Editorial

What power Discos could learn from defunct NITEL

The future of distributed renewable energy (DRE) is certain in Nigeria’s power market. Propelled by private investments, DREs are looking ready to play game in Nigeria’s energy market.

Until 18 years ago, NITEL, an enormously resourced telecommunication outfit of the Nigerian government held sway as the principal telecommunications company in Nigeria.

Owned by the government of Nigeria, NITEL ran as a monopoly in Nigeria’s telecommunication market, and held sway until 1999 when the arrival of the mobile telephone shattered its hold on the telecommunication market.

As at the time it lost its market hold, NITEL was said to have just about 450,000 subscriber lines for a population of 120 million Nigerians, and even with its market monopoly, offered services that were below standards.

Such was the narratives on NITEL that in contemporary Nigeria, it is often referred to as an ‘over pampered market giant’ that lost its privileges when competition came calling.

Today, the 11 electricity distribution companies (Discos) in Nigeria’s privatised power market are almost occupying the same status NITEL had some 18 years back, and also exhibiting similar character.

Their positions have come with similar privileges as NITEL – a huge market protected by legally ceded distribution zones; zero market competition amongst each other or third parties; and a hungry consumer.

But with these privileges, come the responsibilities of efficient service delivery; proactive network expansion; and creative business models, which they have frequently shirked.

Like NITEL, shirking responsibilities have come almost so easy to Nigeria’s 11 Discos who have buried their heads in the sands of the monopoly they enjoy.

They have frequently showed off the self-importance to the sector which they enjoy, and which no one is in denial of.

However, recent developments in the DRE market across the globe and specifically Nigeria have indicated that there could be hope for Nigerian electricity consumers who have lived with the pains of the Discos’ inefficiencies.

As observed, recent market trends showed that these monopolistic privileges enjoyed by the Discos may soon be challenged by offerings to consumers by the DRE sector, and unless they quickly adjust, to learn from the NITEL experience, some of the Discos may soon be caught napping.

In basic microeconomics, there are two very important fundamentals that have to always interact to achieve an economic equilibrium in a capitalist market or economy – demand and supply, with the demand representing the consumers and supply, the service providers.

In the context of this, millions of Nigerian electricity consumers are constantly pulling the Discos for improved service delivery. Unfortunately, the Discos have consistently fallen short of meeting their demands, and have from records remained reluctant to do more than they are doing now. DRE operators in Nigeria have recognised this and are latching on them to create market-based solutions that would fill the gap for consumers.

As a result of the poor showings of the Discos, DRE operators and investors are increasingly warming up to fill in the gap created by the ‘bigmanism’ exhibited of the Discos, and they are fast at it.

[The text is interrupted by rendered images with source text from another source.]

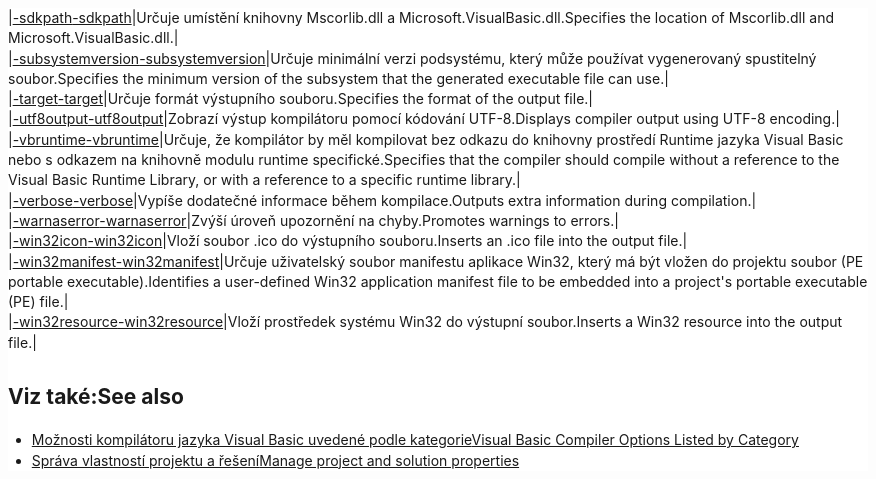 |[<span data-ttu-id="2a6f8-207">-sdkpath</span><span class="sxs-lookup"><span data-stu-id="2a6f8-207">-sdkpath</span></span>](../../../visual-basic/reference/command-line-compiler/sdkpath.md)|<span data-ttu-id="2a6f8-208">Určuje umístění knihovny Mscorlib.dll a Microsoft.VisualBasic.dll.</span><span class="sxs-lookup"><span data-stu-id="2a6f8-208">Specifies the location of Mscorlib.dll and Microsoft.VisualBasic.dll.</span></span>|  
|[<span data-ttu-id="2a6f8-209">-subsystemversion</span><span class="sxs-lookup"><span data-stu-id="2a6f8-209">-subsystemversion</span></span>](../../../visual-basic/reference/command-line-compiler/subsystemversion.md)|<span data-ttu-id="2a6f8-210">Určuje minimální verzi podsystému, který může používat vygenerovaný spustitelný soubor.</span><span class="sxs-lookup"><span data-stu-id="2a6f8-210">Specifies the minimum version of the subsystem that the generated executable file can use.</span></span>|  
|[<span data-ttu-id="2a6f8-211">-target</span><span class="sxs-lookup"><span data-stu-id="2a6f8-211">-target</span></span>](../../../visual-basic/reference/command-line-compiler/target.md)|<span data-ttu-id="2a6f8-212">Určuje formát výstupního souboru.</span><span class="sxs-lookup"><span data-stu-id="2a6f8-212">Specifies the format of the output file.</span></span>|  
|[<span data-ttu-id="2a6f8-213">-utf8output</span><span class="sxs-lookup"><span data-stu-id="2a6f8-213">-utf8output</span></span>](../../../visual-basic/reference/command-line-compiler/utf8output.md)|<span data-ttu-id="2a6f8-214">Zobrazí výstup kompilátoru pomocí kódování UTF-8.</span><span class="sxs-lookup"><span data-stu-id="2a6f8-214">Displays compiler output using UTF-8 encoding.</span></span>|  
|[<span data-ttu-id="2a6f8-215">-vbruntime</span><span class="sxs-lookup"><span data-stu-id="2a6f8-215">-vbruntime</span></span>](../../../visual-basic/reference/command-line-compiler/vbruntime.md)|<span data-ttu-id="2a6f8-216">Určuje, že kompilátor by měl kompilovat bez odkazu do knihovny prostředí Runtime jazyka Visual Basic nebo s odkazem na knihovně modulu runtime specifické.</span><span class="sxs-lookup"><span data-stu-id="2a6f8-216">Specifies that the compiler should compile without a reference to the Visual Basic Runtime Library, or with a reference to a specific runtime library.</span></span>|  
|[<span data-ttu-id="2a6f8-217">-verbose</span><span class="sxs-lookup"><span data-stu-id="2a6f8-217">-verbose</span></span>](../../../visual-basic/reference/command-line-compiler/verbose.md)|<span data-ttu-id="2a6f8-218">Vypíše dodatečné informace během kompilace.</span><span class="sxs-lookup"><span data-stu-id="2a6f8-218">Outputs extra information during compilation.</span></span>|  
|[<span data-ttu-id="2a6f8-219">-warnaserror</span><span class="sxs-lookup"><span data-stu-id="2a6f8-219">-warnaserror</span></span>](../../../visual-basic/reference/command-line-compiler/warnaserror.md)|<span data-ttu-id="2a6f8-220">Zvýší úroveň upozornění na chyby.</span><span class="sxs-lookup"><span data-stu-id="2a6f8-220">Promotes warnings to errors.</span></span>|  
|[<span data-ttu-id="2a6f8-221">-win32icon</span><span class="sxs-lookup"><span data-stu-id="2a6f8-221">-win32icon</span></span>](../../../visual-basic/reference/command-line-compiler/win32icon.md)|<span data-ttu-id="2a6f8-222">Vloží soubor .ico do výstupního souboru.</span><span class="sxs-lookup"><span data-stu-id="2a6f8-222">Inserts an .ico file into the output file.</span></span>|  
|[<span data-ttu-id="2a6f8-223">-win32manifest</span><span class="sxs-lookup"><span data-stu-id="2a6f8-223">-win32manifest</span></span>](../../../visual-basic/reference/command-line-compiler/win32manifest.md)|<span data-ttu-id="2a6f8-224">Určuje uživatelský soubor manifestu aplikace Win32, který má být vložen do projektu soubor (PE portable executable).</span><span class="sxs-lookup"><span data-stu-id="2a6f8-224">Identifies a user-defined Win32 application manifest file to be embedded into a project's portable executable (PE) file.</span></span>|  
|[<span data-ttu-id="2a6f8-225">-win32resource</span><span class="sxs-lookup"><span data-stu-id="2a6f8-225">-win32resource</span></span>](../../../visual-basic/reference/command-line-compiler/win32resource.md)|<span data-ttu-id="2a6f8-226">Vloží prostředek systému Win32 do výstupní soubor.</span><span class="sxs-lookup"><span data-stu-id="2a6f8-226">Inserts a Win32 resource into the output file.</span></span>|  
  
## <a name="see-also"></a><span data-ttu-id="2a6f8-227">Viz také:</span><span class="sxs-lookup"><span data-stu-id="2a6f8-227">See also</span></span>

- [<span data-ttu-id="2a6f8-228">Možnosti kompilátoru jazyka Visual Basic uvedené podle kategorie</span><span class="sxs-lookup"><span data-stu-id="2a6f8-228">Visual Basic Compiler Options Listed by Category</span></span>](../../../visual-basic/reference/command-line-compiler/compiler-options-listed-by-category.md)
- [<span data-ttu-id="2a6f8-229">Správa vlastností projektu a řešení</span><span class="sxs-lookup"><span data-stu-id="2a6f8-229">Manage project and solution properties</span></span>](/visualstudio/ide/managing-project-and-solution-properties?view=vs-2017)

Already, Nigeria’s power minister, Mr. Babatunde Fashola, reported in May that about 2.23 million Nigerians have switched to using solar photovoltaic solutions to generate electricity they use in their homes and offices, this number is reportedly bound to increase in leaps.

Helped by new revolutionary regulations like the mini grid regulation that was recently passed by NERC, more Nigerians may soon call the bluff of the country’s erratic grid and indeed the Discos for off-grid renewable energy solutions, and there are records to buttress this.

For example, on July 13, indigenous DRE firm, Green Village Energy (GVE) put to test the efficacy of the NERC’s mini grid law to invest N85 million in the construction of a 50kW solar mini grid system that would provide steady electricity for 220 homes in Akpabom, Akwa Ibom state.

The solar system which was done on a PPP arrangement with the state government will at once take out from the grid and indeed the relevant Discos’ reach, income from 220 homes.

Additionally, the government has decided to electrify about 37 of its universities and teaching hospitals with solar-based mini grid system. This will also ensure that connections to and revenues due to the relevant Discos would no longer come to them.

Considering these developments and many others, we are of the view that as more Nigerians begin to identify and understand the potentials and weaknesses of renewables, the future of DRE is certain in Nigeria’s power market, and that unless taken seriously, the mistakes of defunct NITEL may not be foreign to the 11 electricity Discos in a matter of time.